From the entries, filter out every line that lacks "sudo" and copy the rest.

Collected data
------------------------
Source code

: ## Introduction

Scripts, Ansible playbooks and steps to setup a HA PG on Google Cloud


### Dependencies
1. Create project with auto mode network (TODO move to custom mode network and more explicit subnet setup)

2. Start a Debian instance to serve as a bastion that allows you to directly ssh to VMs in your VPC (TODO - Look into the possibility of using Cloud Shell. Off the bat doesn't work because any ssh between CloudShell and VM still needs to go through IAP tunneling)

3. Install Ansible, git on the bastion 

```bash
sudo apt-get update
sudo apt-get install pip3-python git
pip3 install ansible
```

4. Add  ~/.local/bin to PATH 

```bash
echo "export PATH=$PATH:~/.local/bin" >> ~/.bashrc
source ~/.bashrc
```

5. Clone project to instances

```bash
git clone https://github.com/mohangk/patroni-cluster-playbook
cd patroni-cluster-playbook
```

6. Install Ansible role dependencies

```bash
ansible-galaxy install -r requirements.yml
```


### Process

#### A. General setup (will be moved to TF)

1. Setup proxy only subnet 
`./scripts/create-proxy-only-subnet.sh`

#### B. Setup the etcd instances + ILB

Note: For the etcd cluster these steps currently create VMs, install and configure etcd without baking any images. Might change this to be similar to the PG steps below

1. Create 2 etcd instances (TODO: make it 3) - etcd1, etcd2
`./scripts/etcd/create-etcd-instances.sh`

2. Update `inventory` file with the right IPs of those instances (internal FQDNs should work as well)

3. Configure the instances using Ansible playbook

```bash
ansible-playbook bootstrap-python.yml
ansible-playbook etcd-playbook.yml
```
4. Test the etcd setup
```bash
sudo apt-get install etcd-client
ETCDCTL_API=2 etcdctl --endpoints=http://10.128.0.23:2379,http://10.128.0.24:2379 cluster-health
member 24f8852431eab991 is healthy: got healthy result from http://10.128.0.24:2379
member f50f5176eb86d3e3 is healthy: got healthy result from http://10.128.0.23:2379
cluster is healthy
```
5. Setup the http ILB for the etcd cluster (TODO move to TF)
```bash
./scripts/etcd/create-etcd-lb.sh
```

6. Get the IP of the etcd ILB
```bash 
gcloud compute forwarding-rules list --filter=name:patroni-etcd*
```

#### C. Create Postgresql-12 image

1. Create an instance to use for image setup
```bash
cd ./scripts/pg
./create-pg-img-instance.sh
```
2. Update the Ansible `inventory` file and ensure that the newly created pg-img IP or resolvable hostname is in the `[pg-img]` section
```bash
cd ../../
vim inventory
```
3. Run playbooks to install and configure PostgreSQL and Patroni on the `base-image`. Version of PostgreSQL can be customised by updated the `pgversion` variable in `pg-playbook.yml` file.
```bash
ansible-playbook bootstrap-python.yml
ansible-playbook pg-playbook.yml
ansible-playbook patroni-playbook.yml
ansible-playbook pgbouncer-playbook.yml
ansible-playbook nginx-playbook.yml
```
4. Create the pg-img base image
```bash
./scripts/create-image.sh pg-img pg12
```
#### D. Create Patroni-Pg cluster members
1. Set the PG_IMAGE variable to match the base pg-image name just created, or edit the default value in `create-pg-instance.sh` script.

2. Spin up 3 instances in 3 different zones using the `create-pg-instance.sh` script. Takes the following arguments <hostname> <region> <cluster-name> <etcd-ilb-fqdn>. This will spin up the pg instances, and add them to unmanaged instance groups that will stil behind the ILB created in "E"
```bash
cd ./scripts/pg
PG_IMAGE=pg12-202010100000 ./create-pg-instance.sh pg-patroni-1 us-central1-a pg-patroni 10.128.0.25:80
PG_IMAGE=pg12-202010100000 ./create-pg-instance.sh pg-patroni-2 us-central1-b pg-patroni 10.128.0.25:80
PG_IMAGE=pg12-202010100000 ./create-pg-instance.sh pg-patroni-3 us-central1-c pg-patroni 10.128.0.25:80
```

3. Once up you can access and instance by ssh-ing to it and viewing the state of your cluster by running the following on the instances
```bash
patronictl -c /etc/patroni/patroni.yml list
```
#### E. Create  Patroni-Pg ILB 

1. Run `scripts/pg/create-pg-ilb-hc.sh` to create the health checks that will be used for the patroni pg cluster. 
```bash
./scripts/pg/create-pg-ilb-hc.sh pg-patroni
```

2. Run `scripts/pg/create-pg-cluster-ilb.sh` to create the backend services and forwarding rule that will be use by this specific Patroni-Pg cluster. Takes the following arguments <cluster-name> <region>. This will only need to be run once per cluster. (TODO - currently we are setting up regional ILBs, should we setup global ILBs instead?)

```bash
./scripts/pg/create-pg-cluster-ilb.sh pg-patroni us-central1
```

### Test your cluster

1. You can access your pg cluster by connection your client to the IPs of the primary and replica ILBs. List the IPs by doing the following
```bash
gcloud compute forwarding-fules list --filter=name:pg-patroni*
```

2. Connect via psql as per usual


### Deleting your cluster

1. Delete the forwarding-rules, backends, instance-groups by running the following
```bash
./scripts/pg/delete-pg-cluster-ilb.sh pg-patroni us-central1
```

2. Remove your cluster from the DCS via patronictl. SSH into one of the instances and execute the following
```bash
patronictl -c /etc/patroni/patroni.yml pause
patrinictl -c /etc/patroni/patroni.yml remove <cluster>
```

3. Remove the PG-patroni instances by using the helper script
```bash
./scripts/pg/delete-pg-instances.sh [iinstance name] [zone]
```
------------------------
*Output below:*
sudo apt-get update
sudo apt-get install pip3-python git
sudo apt-get install etcd-client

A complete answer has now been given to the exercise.